* [Task] What do the lines say from the one containing "Написали на языке" to the end of the records? Restate them word for word, and only those.
-- Supplied data follows --
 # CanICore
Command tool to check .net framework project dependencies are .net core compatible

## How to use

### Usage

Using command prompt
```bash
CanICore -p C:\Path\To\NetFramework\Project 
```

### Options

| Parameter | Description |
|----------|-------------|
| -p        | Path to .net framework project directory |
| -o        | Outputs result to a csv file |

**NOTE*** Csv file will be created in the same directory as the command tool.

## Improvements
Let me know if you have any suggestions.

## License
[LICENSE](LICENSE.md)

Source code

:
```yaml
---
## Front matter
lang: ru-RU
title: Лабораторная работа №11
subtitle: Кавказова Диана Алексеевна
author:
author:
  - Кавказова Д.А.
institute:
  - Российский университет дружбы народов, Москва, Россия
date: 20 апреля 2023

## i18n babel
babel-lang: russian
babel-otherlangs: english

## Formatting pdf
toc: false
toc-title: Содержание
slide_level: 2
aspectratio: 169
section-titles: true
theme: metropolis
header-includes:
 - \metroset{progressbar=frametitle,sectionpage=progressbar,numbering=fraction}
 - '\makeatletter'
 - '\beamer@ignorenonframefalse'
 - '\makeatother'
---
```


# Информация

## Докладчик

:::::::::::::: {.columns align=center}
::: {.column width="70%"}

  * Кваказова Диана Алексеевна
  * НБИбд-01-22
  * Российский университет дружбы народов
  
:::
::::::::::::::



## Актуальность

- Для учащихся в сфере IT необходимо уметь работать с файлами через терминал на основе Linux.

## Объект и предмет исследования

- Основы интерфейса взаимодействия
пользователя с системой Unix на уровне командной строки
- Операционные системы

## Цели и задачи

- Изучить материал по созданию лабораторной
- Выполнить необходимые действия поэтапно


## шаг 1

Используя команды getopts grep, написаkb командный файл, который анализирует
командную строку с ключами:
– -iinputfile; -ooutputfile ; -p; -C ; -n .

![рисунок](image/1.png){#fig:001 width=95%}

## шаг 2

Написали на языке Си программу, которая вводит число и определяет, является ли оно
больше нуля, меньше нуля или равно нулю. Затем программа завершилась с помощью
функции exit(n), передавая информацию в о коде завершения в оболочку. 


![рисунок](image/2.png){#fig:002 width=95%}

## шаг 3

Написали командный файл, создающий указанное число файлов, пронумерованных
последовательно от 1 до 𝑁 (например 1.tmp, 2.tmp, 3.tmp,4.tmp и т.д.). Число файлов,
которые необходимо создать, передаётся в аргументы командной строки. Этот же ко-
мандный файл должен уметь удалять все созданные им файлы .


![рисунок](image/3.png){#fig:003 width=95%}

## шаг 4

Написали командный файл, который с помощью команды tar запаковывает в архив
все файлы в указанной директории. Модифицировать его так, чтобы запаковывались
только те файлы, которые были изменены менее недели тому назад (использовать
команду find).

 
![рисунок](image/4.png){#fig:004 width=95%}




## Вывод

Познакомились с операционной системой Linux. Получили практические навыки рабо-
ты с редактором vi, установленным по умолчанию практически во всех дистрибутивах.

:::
-- Supplied data concluded --
* [Response area]
Написали на языке Си программу, которая вводит число и определяет, является ли оно
больше нуля, меньше нуля или равно нулю. Затем программа завершилась с помощью
функции exit(n), передавая информацию в о коде завершения в оболочку. 


![рисунок](image/2.png){#fig:002 width=95%}

## шаг 3

Написали командный файл, создающий указанное число файлов, пронумерованных
последовательно от 1 до 𝑁 (например 1.tmp, 2.tmp, 3.tmp,4.tmp и т.д.). Число файлов,
которые необходимо создать, передаётся в аргументы командной строки. Этот же ко-
мандный файл должен уметь удалять все созданные им файлы .


![рисунок](image/3.png){#fig:003 width=95%}

## шаг 4

Написали командный файл, который с помощью команды tar запаковывает в архив
все файлы в указанной директории. Модифицировать его так, чтобы запаковывались
только те файлы, которые были изменены менее недели тому назад (использовать
команду find).

 
![рисунок](image/4.png){#fig:004 width=95%}




## Вывод

Познакомились с операционной системой Linux. Получили практические навыки рабо-
ты с редактором vi, установленным по умолчанию практически во всех дистрибутивах.

:::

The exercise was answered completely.